Search code examples
c++cudanvcc

__CUDA__ undefined when running nvcc in for a .cu file


I am trying to compile a .cu file which includes a .cuh file with a templated device function using nvcc. That same .cuh file is also included from a .cpp, so I am trying to prevent the templated device function to be visible from the .cpp side. To do so I am using

foo.cuh

#if defined(__CUDA__) && defined(__CUDA_ARCH__)

template <typename T>
__device__ void foo(){...}
#endif

However, when I try to use the device function from a kernel, it says the function doesn't exist while compiling the .cu. The .cu compiles fine if I remove the __CUDA__ check, but in that case it fails later, when compiling the .cpp file.

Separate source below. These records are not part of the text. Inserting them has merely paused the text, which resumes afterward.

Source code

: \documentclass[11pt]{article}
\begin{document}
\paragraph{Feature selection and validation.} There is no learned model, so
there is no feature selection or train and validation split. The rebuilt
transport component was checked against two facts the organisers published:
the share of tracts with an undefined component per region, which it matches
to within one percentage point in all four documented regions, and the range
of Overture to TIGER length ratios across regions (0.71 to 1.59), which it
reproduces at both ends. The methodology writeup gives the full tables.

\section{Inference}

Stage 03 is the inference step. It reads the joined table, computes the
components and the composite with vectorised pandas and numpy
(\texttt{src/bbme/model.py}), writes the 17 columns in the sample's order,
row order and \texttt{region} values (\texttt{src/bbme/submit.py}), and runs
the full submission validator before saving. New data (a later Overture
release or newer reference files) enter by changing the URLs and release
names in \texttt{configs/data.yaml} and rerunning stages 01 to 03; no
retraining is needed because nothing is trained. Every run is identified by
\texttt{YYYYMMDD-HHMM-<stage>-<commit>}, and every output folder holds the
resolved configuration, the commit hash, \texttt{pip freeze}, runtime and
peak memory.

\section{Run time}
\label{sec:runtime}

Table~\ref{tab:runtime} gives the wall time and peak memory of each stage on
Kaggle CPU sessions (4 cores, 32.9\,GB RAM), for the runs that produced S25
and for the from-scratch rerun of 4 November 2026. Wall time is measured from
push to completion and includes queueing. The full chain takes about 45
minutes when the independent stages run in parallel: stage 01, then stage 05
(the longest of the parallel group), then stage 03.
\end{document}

Am I missing something in the check?


Solution

  • There is no __CUDA__ macro defined by nvcc. Therefore, unless you defined it somewhere using your own methodology (?) your #if directive will always be skipped.

    Perhaps you want __CUDACC__?

    example:

    $ cat test.cuh
    #ifdef __CUDACC__
    __device__ void foo(){};
    #endif
    
    void f();
    
    $ cat main.cpp
    #include <test.cuh>
    
    int main(){
      f();
    }
    $ cat test.cu
    #include <test.cuh>
    __global__ void k(){foo();}
    
    void f(){
    
      k<<<1,1>>>();
      cudaDeviceSynchronize();
    }
    $ nvcc -I. -o test test.cu main.cpp
    $ g++  -I. -c main.cpp
    $ nvcc -I. -o test test.cu main.o
    $ compute-sanitizer ./test
    ========= COMPUTE-SANITIZER
    ========= ERROR SUMMARY: 0 errors
    $
    

    (the __CUDA_ARCH__ macro is not needed here either.)